Hélène OEhmichen, L’appropriation des enfants. Enquête sur le placement familial en France, Thèse de doctorat de sociologie, Ehess, novembre 2024

Discutante : Fanny Renard

Résumé : 

Cette thèse traite de l’appropriation des enfants par leurs parents, à travers l’étude du placement judiciaire des mineur·es, et plus particulièrement du placement en famille d’accueil. Le placement y est pensé comme un cas limite, où les catégories instituées de « parent » et « d’enfant » perdent leur apparence d’évidence, de naturel et d’universel. Cela permet d’interroger, au-delà de la filiation juridique et du partage du quotidien, la genèse sociale du rapport parent-enfant, ainsi que les légitimités qui lui sont associées.
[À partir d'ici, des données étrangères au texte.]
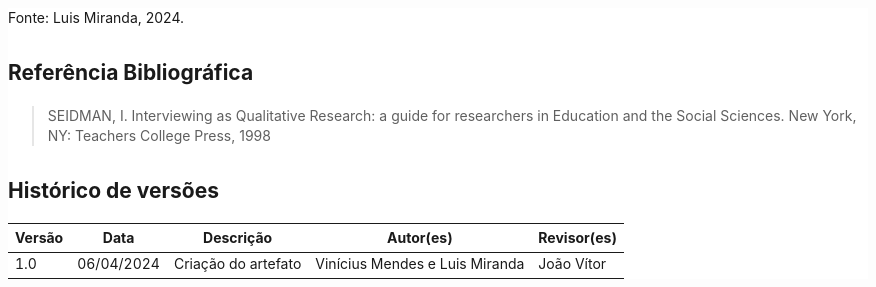 Fonte: Luis Miranda, 2024.

## Referência Bibliográfica

> SEIDMAN, I. Interviewing as Qualitative Research: a guide for researchers in Education and the Social Sciences. New York, NY: Teachers College Press, 1998

## Histórico de versões

| Versão | Data       | Descrição           | Autor(es)                      | Revisor(es) |
| ------ | ---------- | ------------------- | ------------------------------ | ----------- |
| 1.0    | 06/04/2024 | Criação do artefato | Vinícius Mendes e Luis Miranda | João Vítor  |
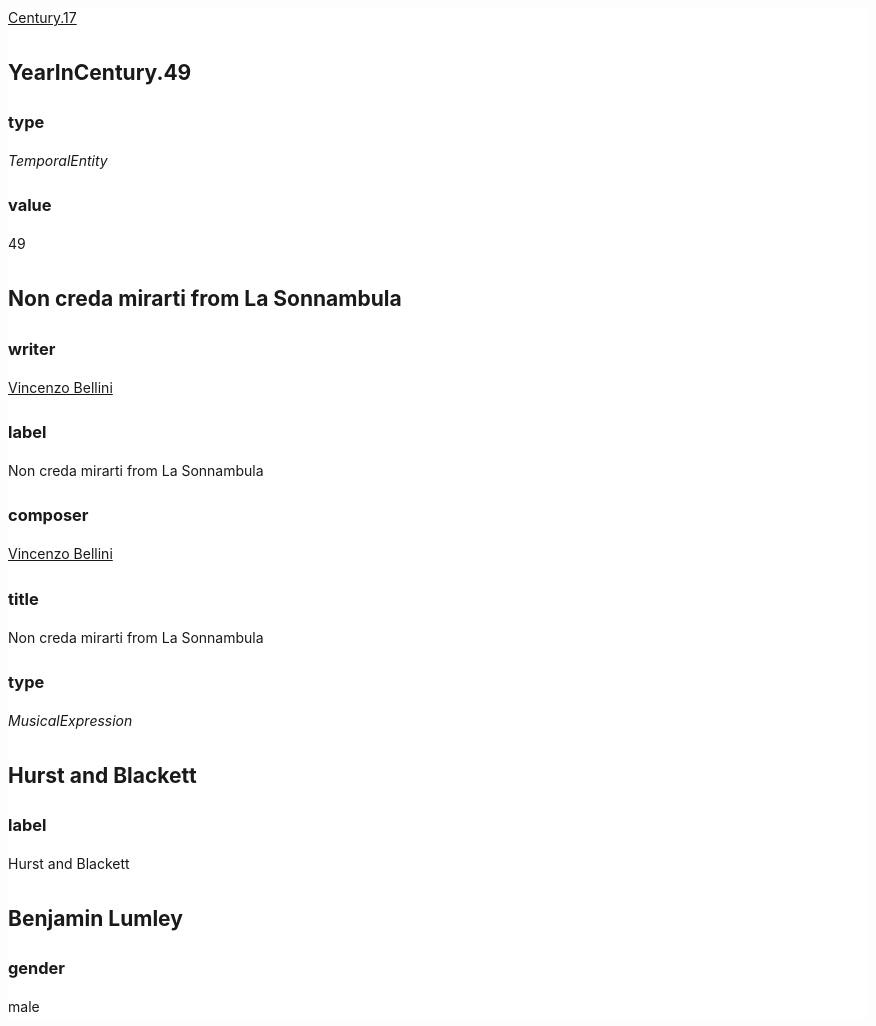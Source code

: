 
[Century.17](#Century.17)

## YearInCentury.49

### type


*TemporalEntity*

### value


49

## Non creda mirarti from La Sonnambula

### writer


[Vincenzo Bellini](#Vincenzo-Bellini)

### label


Non creda mirarti from La Sonnambula

### composer


[Vincenzo Bellini](#Vincenzo-Bellini)

### title


Non creda mirarti from La Sonnambula

### type


*MusicalExpression*

## Hurst and Blackett

### label


Hurst and Blackett

## Benjamin Lumley

### gender


male
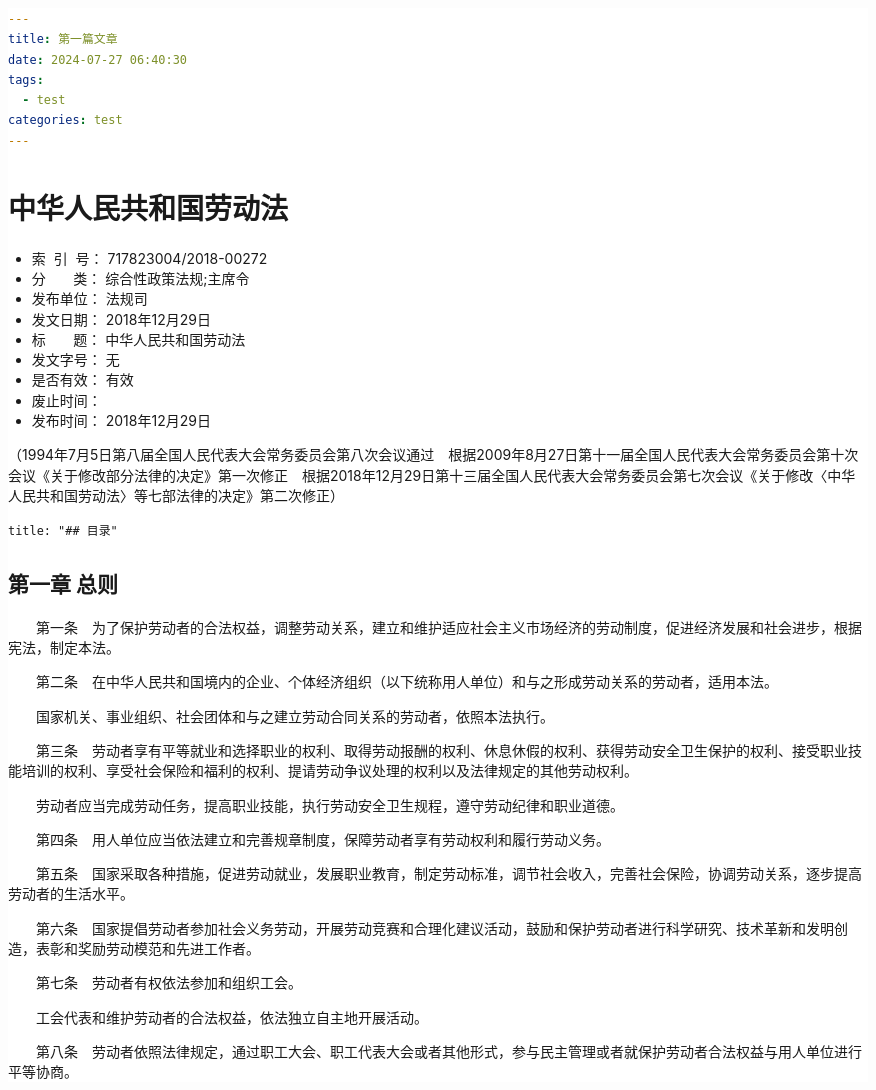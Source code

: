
 ```yaml
---
title: 第一篇文章
date: 2024-07-27 06:40:30
tags:
  - test
categories: test
---
```

# **中华人民共和国劳动法**


- 索  引  号：        717823004/2018-00272    
- 分       类：        综合性政策法规;主席令    
- 发布单位：        法规司
- 发文日期：        2018年12月29日
- 标       题：        中华人民共和国劳动法
- 发文字号：       无
- 是否有效：      有效
- 废止时间：   
- 发布时间：      2018年12月29日

（1994年7月5日第八届全国人民代表大会常务委员会第八次会议通过　根据2009年8月27日第十一届全国人民代表大会常务委员会第十次会议《关于修改部分法律的决定》第一次修正　根据2018年12月29日第十三届全国人民代表大会常务委员会第七次会议《关于修改〈中华人民共和国劳动法〉等七部法律的决定》第二次修正）


```toc
title: "## 目录"
```




## **第一章 总则**
  

　　第一条　为了保护劳动者的合法权益，调整劳动关系，建立和维护适应社会主义市场经济的劳动制度，促进经济发展和社会进步，根据宪法，制定本法。

　　第二条　在中华人民共和国境内的企业、个体经济组织（以下统称用人单位）和与之形成劳动关系的劳动者，适用本法。

　　国家机关、事业组织、社会团体和与之建立劳动合同关系的劳动者，依照本法执行。

　　第三条　劳动者享有平等就业和选择职业的权利、取得劳动报酬的权利、休息休假的权利、获得劳动安全卫生保护的权利、接受职业技能培训的权利、享受社会保险和福利的权利、提请劳动争议处理的权利以及法律规定的其他劳动权利。

　　劳动者应当完成劳动任务，提高职业技能，执行劳动安全卫生规程，遵守劳动纪律和职业道德。

　　第四条　用人单位应当依法建立和完善规章制度，保障劳动者享有劳动权利和履行劳动义务。

　　第五条　国家采取各种措施，促进劳动就业，发展职业教育，制定劳动标准，调节社会收入，完善社会保险，协调劳动关系，逐步提高劳动者的生活水平。

　　第六条　国家提倡劳动者参加社会义务劳动，开展劳动竞赛和合理化建议活动，鼓励和保护劳动者进行科学研究、技术革新和发明创造，表彰和奖励劳动模范和先进工作者。

　　第七条　劳动者有权依法参加和组织工会。

　　工会代表和维护劳动者的合法权益，依法独立自主地开展活动。

　　第八条　劳动者依照法律规定，通过职工大会、职工代表大会或者其他形式，参与民主管理或者就保护劳动者合法权益与用人单位进行平等协商。
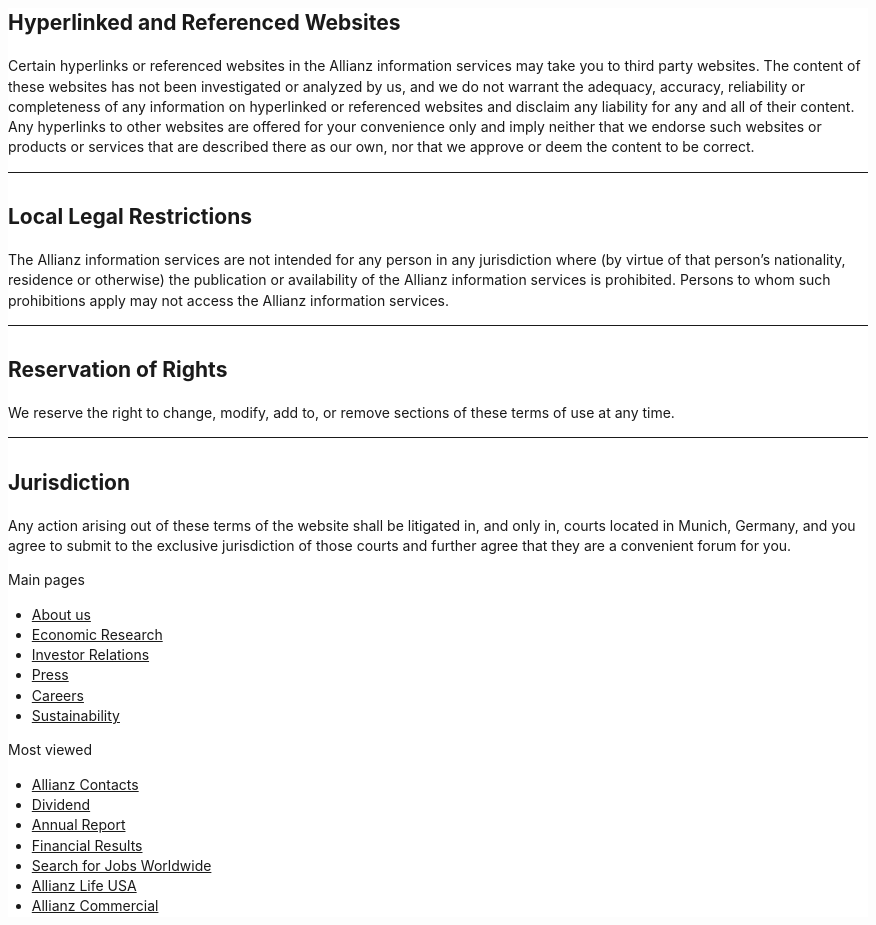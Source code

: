 **Hyperlinked and Referenced Websites**
---------------------------------------

Certain hyperlinks or referenced websites in the Allianz information services may take you to third party websites. The content of these websites has not been investigated or analyzed by us, and we do not warrant the adequacy, accuracy, reliability or completeness of any information on hyperlinked or referenced websites and disclaim any liability for any and all of their content. Any hyperlinks to other websites are offered for your convenience only and imply neither that we endorse such websites or products or services that are described there as our own, nor that we approve or deem the content to be correct.

* * *

**Local Legal Restrictions**
----------------------------

The Allianz information services are not intended for any person in any jurisdiction where (by virtue of that person’s nationality, residence or otherwise) the publication or availability of the Allianz information services is prohibited. Persons to whom such prohibitions apply may not access the Allianz information services.

* * *

**Reservation of Rights**
-------------------------

We reserve the right to change, modify, add to, or remove sections of these terms of use at any time.

* * *

**Jurisdiction**
----------------

Any action arising out of these terms of the website shall be litigated in, and only in, courts located in Munich, Germany, and you agree to submit to the exclusive jurisdiction of those courts and further agree that they are a convenient forum for you.

Main pages

* [About us](https://www.allianz.com/en/about-us.html)
* [Economic Research](https://www.allianz.com/en/economic_research.html)
* [Investor Relations](https://www.allianz.com/en/investor_relations.html)
* [Press](https://www.allianz.com/en/press.html)
* [Careers](https://careers.allianz.com/en_EN.html)
* [Sustainability](https://www.allianz.com/en/sustainability.html)

Most viewed

* [Allianz Contacts](https://www.allianz.com/en/about-us/company/contact.html)
* [Dividend](https://www.allianz.com/en/investor_relations/share/dividend.html)
* [Annual Report](https://www.allianz.com/en/investor_relations/results-reports/annual-reports.html)
* [Financial Results](https://www.allianz.com/en/investor_relations/results-reports/results.html)
* [Search for Jobs Worldwide](https://careers.allianz.com/en_EN.html)
* [Allianz Life USA](https://www.allianzlife.com/)
* [Allianz Commercial](https://commercial.allianz.com/)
Quatre régimes d’appropriation des enfants (privé, familial, public, commun) sont distingués, et deux sont particulièrement discutés et mis en tension : l’appropriation privée d’une part, quand un·e adulte tire profit du travail ou du corps d’un·e enfant et s’inscrit dans un rapport de pouvoir, et l’appropriation familiale d’autre part, qui intègre l’enfant à un groupe plutôt qu’à un autre, et l’investit comme un·e héritier·e porteur·se du statut social d’une lignée. Le propos s’appuie sur
une enquête statistique et ethnographique menée dans un département de l’ouest de la France. L’enquête permet d’abord d’établir la distribution institutionnelle des droits à investir dans des enfants en déployant des stratégies familiales de reproduction, et des droits à les dominer. Il y est montré que, du fait de conditions sociohistoriques précises, de grilles de lecture socialement situées des agent·es de l’État et d’un fonctionnement organisationnel dans lequel les institutions
médico-administratives occupent une place primordiale, le placement s’inscrit dans une politique de prise en charge des enfants résolument familialiste. Il ne vise pas à rompre le lien de parenté, mais à le normaliser ; les parents concernés sont d’abord ceux accusés de ne pas investir suffisamment dans leurs enfants. Par conséquent, le placement concerne prioritairement les fractions précaires des classes populaires, et incrimine principalement les mères et les parents porteurs d’une identification d’invalidité. Qui plus est, aucun investissement alternatif n’est proposé aux enfants placé·es, dont seule la prise en charge quotidienne est assurée. Le propos se centre ensuite sur les conditions sociales nécessaires à l’établissement et au maintien d’un tel lien de parenté, entre enfants placé·es et parents d’origine, mais également entre enfants placé·es et famille d’accueil. Il restitue l’aspect interactionnel de la construction des statuts d’enfant et de parent, en montrant l’importance de la légitimité accordée ou non par les enfants aux adultes qui cherchent à les socialiser et/ou à les dominer. Il en restitue également l’aspect processuel, et non systématique : quand le placement se prolonge, certains parents d’origine
perdent ce statut, et certaines familles d’accueil intègrent malgré tout les enfants dans leur lignée, ou exploitent malgré tout leur travail et leur corps. Enfin, la thèse étudie la façon dont les enfants négocient le fait d’être ou non approprié·es, ainsi que les conséquences de l’appropriation – ou de son absence – sur leurs subjectivités et sur leur position dans l’espace social.